--- START ---

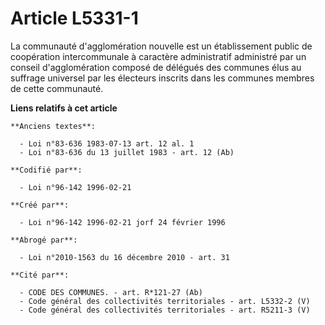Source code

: # Article L5331-1

La communauté d'agglomération nouvelle est un établissement public de coopération intercommunale à caractère administratif
administré par un conseil d'agglomération composé de délégués des communes élus au suffrage universel par les électeurs
inscrits dans les communes membres de cette communauté.

**Liens relatifs à cet article**

	**Anciens textes**:

	  - Loi n°83-636 1983-07-13 art. 12 al. 1
	  - Loi n°83-636 du 13 juillet 1983 - art. 12 (Ab)

	**Codifié par**:

	  - Loi n°96-142 1996-02-21

	**Créé par**:

	  - Loi n°96-142 1996-02-21 jorf 24 février 1996

	**Abrogé par**:

	  - Loi n°2010-1563 du 16 décembre 2010 - art. 31

	**Cité par**:

	  - CODE DES COMMUNES. - art. R*121-27 (Ab)
	  - Code général des collectivités territoriales - art. L5332-2 (V)
	  - Code général des collectivités territoriales - art. R5211-3 (V)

--- END ---

Aim of the task: The lines that mention the word "communauté" should be pulled from the records above.

Finished task:
La communauté d'agglomération nouvelle est un établissement public de coopération intercommunale à caractère administratif
inscrits dans les communes membres de cette communauté.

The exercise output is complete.